Thankful For My Normal
Living in a quarantine doesn’t take away the the enormous stress and pain caused by chronic illness. In fact, my stress and anxiety has gone through the roof. My pain levels are still terrible and my treatments, inadequate. The few hours of feeling “my normal” are a blessing and what I look forward to. Though these are few and far between, I’m giving thanks for them.
My body does hate me. It’s a scientific fact that my body is attacking itself every minute of the day (and night). I can feel this war daily as it causes me pain, nausea, and fatigue. The last few weeks have been filled with overwhelming fatigue. I describe it to my husband this way: It feels like a vampire has drained all my blood.
I feel fatigue that is probably Chronic Fatigue Syndrome, because all I usually feel like doing is resting and sleeping. Just lifting my fingers or hands a few inches is hard work. I have to rest after every small task.
Things That Helped Stress
- Breathing – slowly
- Massage – husband helps
- Distraction – watching favorite shows, reading, hobby
Living like this really gets me down. I don’t always feel depressed, but there are days when I do. When I go for many days of being totally drained my brain feels drained, too. The brain fog and exhaustion overwhelms my emotions. Thankfully, it doesn’t last.
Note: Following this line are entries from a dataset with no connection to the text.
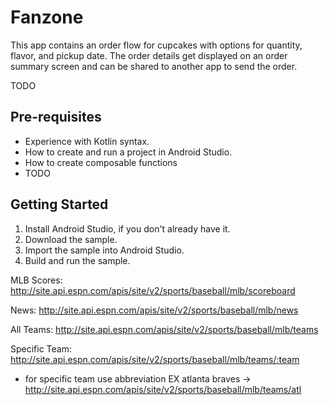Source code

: Fanzone
=================================

This app contains an order flow for cupcakes with options for quantity, flavor, and pickup date.
The order details get displayed on an order summary screen and can be shared to another app to
send the order.

TODO


Pre-requisites
--------------
* Experience with Kotlin syntax.
* How to create and run a project in Android Studio.
* How to create composable functions 
* TODO


Getting Started
---------------
1. Install Android Studio, if you don't already have it.
2. Download the sample.
3. Import the sample into Android Studio.
4. Build and run the sample.


MLB
Scores: http://site.api.espn.com/apis/site/v2/sports/baseball/mlb/scoreboard

News: http://site.api.espn.com/apis/site/v2/sports/baseball/mlb/news

All Teams: http://site.api.espn.com/apis/site/v2/sports/baseball/mlb/teams

Specific Team: http://site.api.espn.com/apis/site/v2/sports/baseball/mlb/teams/:team

- for specific team use abbreviation EX atlanta braves -> http://site.api.espn.com/apis/site/v2/sports/baseball/mlb/teams/atl
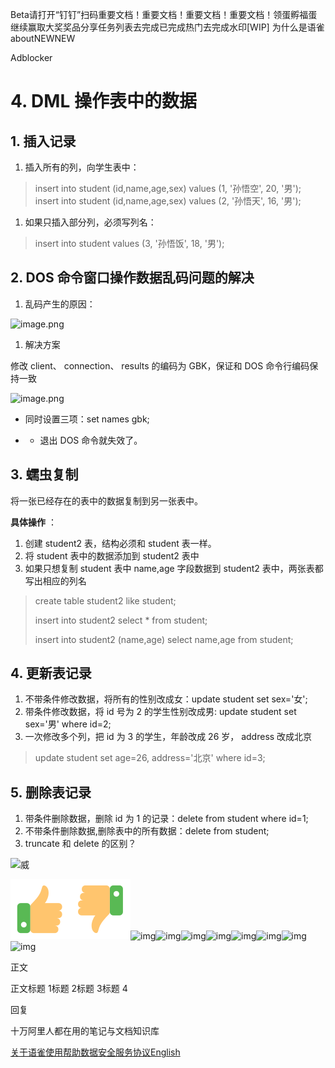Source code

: Beta请打开“钉钉”扫码重要文档！重要文档！重要文档！重要文档！领蛋孵福蛋继续赢取大奖奖品分享任务列表去完成已完成热门去完成水印[WIP] 为什么是语雀aboutNEWNEW

Adblocker



# 4. DML 操作表中的数据

## 1. 插入记录

1. 插入所有的列，向学生表中：

> insert into student (id,name,age,sex) values (1, '孙悟空', 20, '男');
> insert into student (id,name,age,sex) values (2, '孙悟天', 16, '男');

1. 如果只插入部分列，必须写列名：

> insert into student values (3, '孙悟饭', 18, '男');





## 2. DOS 命令窗口操作数据乱码问题的解决

1. 乱码产生的原因：

![image.png](https://cdn.nlark.com/yuque/0/2019/png/446852/1572864306588-2cee8530-bf80-4d60-a995-d11fae707fde.png)

1. 解决方案

修改 client、 connection、 results 的编码为 GBK，保证和 DOS 命令行编码保持一致

![image.png](https://cdn.nlark.com/yuque/0/2019/png/446852/1572864341299-310f5aa8-b61c-4434-8a69-acbe0c304296.png)

- 同时设置三项：set names gbk;

- - 退出 DOS 命令就失效了。





## 3. 蠕虫复制

将一张已经存在的表中的数据复制到另一张表中。

**具体操作** ：

1. 创建 student2 表，结构必须和 student 表一样。
2. 将 student 表中的数据添加到 student2 表中
3. 如果只想复制 student 表中 name,age 字段数据到 student2 表中，两张表都写出相应的列名

> create table student2 like student;
>
> insert into student2 select * from student;
>
> insert into student2 (name,age) select name,age from student;





## 4. 更新表记录

1. 不带条件修改数据，将所有的性别改成女：update student set sex='女';
2. 带条件修改数据，将 id 号为 2 的学生性别改成男: update student set sex='男' where id=2;
3. 一次修改多个列，把 id 为 3 的学生，年龄改成 26 岁， address 改成北京

> update student set age=26, address='北京' where id=3;





## 5. 删除表记录

1. 带条件删除数据，删除 id 为 1 的记录：delete from student where id=1;
2. 不带条件删除数据,删除表中的所有数据：delete from student;
3. truncate 和 delete 的区别？







![威](https://cdn.nlark.com/yuque/0/2019/jpeg/anonymous/1565659847119-9cad566e-1fa5-4f06-825d-441f5fef5dc7.jpeg?x-oss-process=image%2Fresize%2Cm_fill%2Cw_64%2Ch_64%2Fformat%2Cpng)

![img](../../imgs/1f44d-1580746433340.svg)![img](../../imgs/1f44e-1580746433340.svg)![img](https://gw.alipayobjects.com/a/g/lark/twemoji/2.3.6/2764.svg)![img](https://gw.alipayobjects.com/a/g/lark/twemoji/2.3.6/1f600.svg)![img](https://gw.alipayobjects.com/a/g/lark/twemoji/2.3.6/1f602.svg)![img](https://gw.alipayobjects.com/a/g/lark/twemoji/2.3.6/1f62e.svg)![img](https://gw.alipayobjects.com/a/g/lark/twemoji/2.3.6/1f625.svg)![img](https://gw.alipayobjects.com/a/g/lark/twemoji/2.3.6/1f621.svg)![img](https://gw.alipayobjects.com/a/g/lark/twemoji/2.3.6/1f44f.svg)![img](https://gw.alipayobjects.com/a/g/lark/twemoji/2.3.6/1f389.svg)

正文

正文标题 1标题 2标题 3标题 4



回复

十万阿里人都在用的笔记与文档知识库

[关于语雀](https://www.yuque.com/yuque/help/about)[使用帮助](https://www.yuque.com/help)[数据安全](https://www.yuque.com/about/security)[服务协议](https://www.yuque.com/terms)[English](https://www.yuque.com/u277073/javase/cy2ylo?language=en-us)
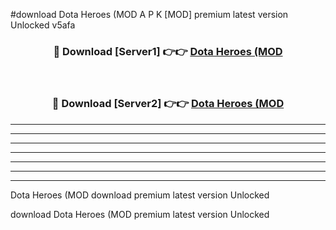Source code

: #download Dota Heroes (MOD A P K [MOD] premium latest version Unlocked v5afa 



<div align="center">
<h3>🔴 Download [Server1] 👉👉 <a href="https://apkdownload3.web.app/">Dota Heroes (MOD</a></h3><br>

<h3>🔴 Download [Server2] 👉👉 <a href="https://apkdownload3.web.app/">Dota Heroes (MOD</a></h3>
</div>





----------------------------------------------------------

----------------------------------------------------------

----------------------------------------------------------

----------------------------------------------------------

----------------------------------------------------------

----------------------------------------------------------

----------------------------------------------------------

Dota Heroes (MOD download premium latest version Unlocked

download Dota Heroes (MOD premium latest version Unlocked
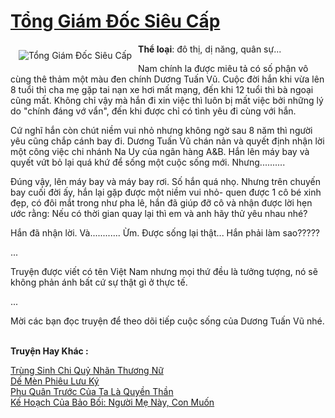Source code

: <a href="https://utruyen.com/tong-giam-doc-sieu-cap/19219/" title="Tổng Giám Đốc Siêu Cấp"><h1>Tổng Giám Đốc Siêu Cấp</h1></a><div style="display:table"><img align="right" style="float: left; padding: 10px;" src="https://utruyen.com/images/story/200x260/tong-giam-doc-sieu-cap.jpg" alt="Tổng Giám Đốc Siêu Cấp"><b>Thể loại</b>: đô thị, dị năng, quân sự...<p></p>Nam chính la được miêu tả có số phận vô cùng thê thảm một màu đen chính Dương Tuấn Vũ. Cuộc đời hắn khi vừa lên 8 tuổi thì cha mẹ gặp tai nạn xe hơi mất mạng, đến khi 12 tuổi thì bà ngoại cũng mất. Không chỉ vậy mà hắn đi xin việc thì luôn bị mất việc bởi những lý do "chính đáng vớ vẩn", đến khi được chỉ có tình yêu đi cùng với hắn. <p></p>Cứ nghĩ hắn còn chút niềm vui nhỏ nhưng không ngờ sau 8 năm thì người yêu cũng chắp cánh bay đi. Dương Tuấn Vũ chán nản và quyết định nhận lời một công việc chi nhánh Na Uy của ngân hàng A&B. Hắn lên máy bay và quyết vứt bỏ lại quá khứ để sống một cuộc sống mới. Nhưng..........<p></p>Đúng vậy, lên máy bay và máy bay rơi. Số hắn quá nhọ. Nhưng trên chuyến bay cuối đời ấy, hắn lại gặp được một niềm vui nhỏ- quen được 1 cô bé xinh đẹp, có đôi mắt trong như pha lê, hắn đã giúp đỡ cô và nhận được lời hẹn ước rằng: Nếu có thời gian quay lại thì em và anh hãy thử yêu nhau nhé?<p></p>Hắn đã nhận lời. Và............ Ừm. Được sống lại thật... Hắn phải làm sao?????<p></p>...<p></p>Truyện được viết có tên Việt Nam nhưng mọi thứ đều là tưởng tượng, nó sẽ không phản ánh bất cứ sự thật gì ở thực tế. <p></p>...<p></p>Mời các bạn đọc truyện để theo dõi tiếp cuộc sống của Dương Tuấn Vũ nhé.</div><p><br><b>Truyện Hay Khác :</b></p><a href="https://utruyen.com/trung-sinh-chi-quy-nhan-thuong-nu/13344/" alt="Trùng Sinh Chi Quỷ Nhãn Thương Nữ">Trùng Sinh Chi Quỷ Nhãn Thương Nữ</a><br/><a href="https://github.com/quanluxury/truyenhot/tree/master/truyenhay/3399/" alt="Dế Mèn Phiêu Lưu Ký">Dế Mèn Phiêu Lưu Ký</a><br/><a href="https://github.com/quanluxury/ngontinhhot/tree/master/truyenhay/18911/" alt="Phu Quân Trước Của Ta Là Quyền Thần">Phu Quân Trước Của Ta Là Quyền Thần</a><br/><a href="https://github.com/quanluxury/ngontinhhot/tree/master/truyenhay/17573/" alt="Kế Hoạch Của Bảo Bối: Người Mẹ Này, Con Muốn">Kế Hoạch Của Bảo Bối: Người Mẹ Này, Con Muốn</a><br/>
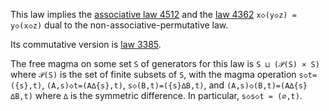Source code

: This law implies the [associative law 4512](https://teorth.github.io/equational_theories/implications/?4512) and the [law 4362](https://teorth.github.io/equational_theories/implications/?4362) `x◇(y◇z) = y◇(x◇z)` dual to the non-associative-permutative law.

Its commutative version is [law 3385](https://teorth.github.io/equational_theories/implications/?3385).

The free magma on some set `S` of generators for this law is `S ⊔ (𝒫(S) × S)` where `𝒫(S)` is the set of finite subsets of `S`, with the magma operation `s◇t=({s},t)`, `(A,s)◇t=(A∆{s},t)`, `s◇(B,t)=({s}∆B,t)`, and `(A,s)◇(B,t)=(A∆{s}∆B,t)` where `∆` is the symmetric difference.  In particular, `s◇s◇t = (∅,t)`.
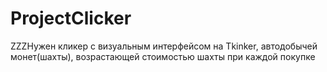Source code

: # ProjectClicker
ZZZНужен кликер с визуальным интерфейсом на Tkinker, автодобычей монет(шахты), возрастающей стоимостью шахты при каждой покупке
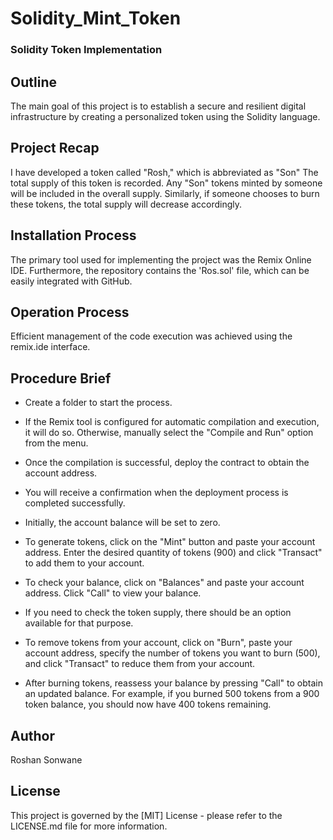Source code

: # Solidity_Mint_Token

### Solidity Token Implementation

## Outline

The main goal of this project is to establish a secure and resilient digital infrastructure by creating a personalized token using the Solidity language.

## Project Recap

I have developed a token called "Rosh," which is abbreviated as "Son" The total supply of this token is recorded. Any "Son" tokens minted by someone will be included in the overall supply. Similarly, if someone chooses to burn these tokens, the total supply will decrease accordingly.

## Installation Process

The primary tool used for implementing the project was the Remix Online IDE. Furthermore, the repository contains the 'Ros.sol' file, which can be easily integrated with GitHub.

## Operation Process

Efficient management of the code execution was achieved using the remix.ide interface.

## Procedure Brief

* Create a folder to start the process.

* If the Remix tool is configured for automatic compilation and execution, it will do so. Otherwise, manually select the "Compile and Run" option from the menu.

* Once the compilation is successful, deploy the contract to obtain the account address.

* You will receive a confirmation when the deployment process is completed successfully.

* Initially, the account balance will be set to zero.

* To generate tokens, click on the "Mint" button and paste your account address. Enter the desired quantity of tokens (900) and click "Transact" to add them to your account.

* To check your balance, click on "Balances" and paste your account address. Click "Call" to view your balance.

* If you need to check the token supply, there should be an option available for that purpose.

* To remove tokens from your account, click on "Burn", paste your account address, specify the number of tokens you want to burn (500), and click "Transact" to reduce them from your account.

* After burning tokens, reassess your balance by pressing "Call" to obtain an updated balance. For example, if you burned 500 tokens from a 900 token balance, you should now have 400 tokens remaining.

## Author

Roshan Sonwane

## License


This project is governed by the [MIT] License - please refer to the LICENSE.md file for more information.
When there is a break in the brain fog and high level of fatigue, I may feel a wonderful feeling: my normal health appears and my brain fog is gone….. Although it is short-lived it gives me a relief of the horrible symptoms and lets my spirit rest.
Yesterday, I experienced about four hours of relief. My vision cleared, my brain fog lifted, and I just felt my regular level of fatigue. During this time, I didn’t get up and try to accomplish chores. I just stretched out in my recliner and relished the moments. They were beautiful. I thanked God.
Disclaimer: I’m not a medical expert, and these words are not meant to be medical advice. If you have a medical concern, please consult your personal physician.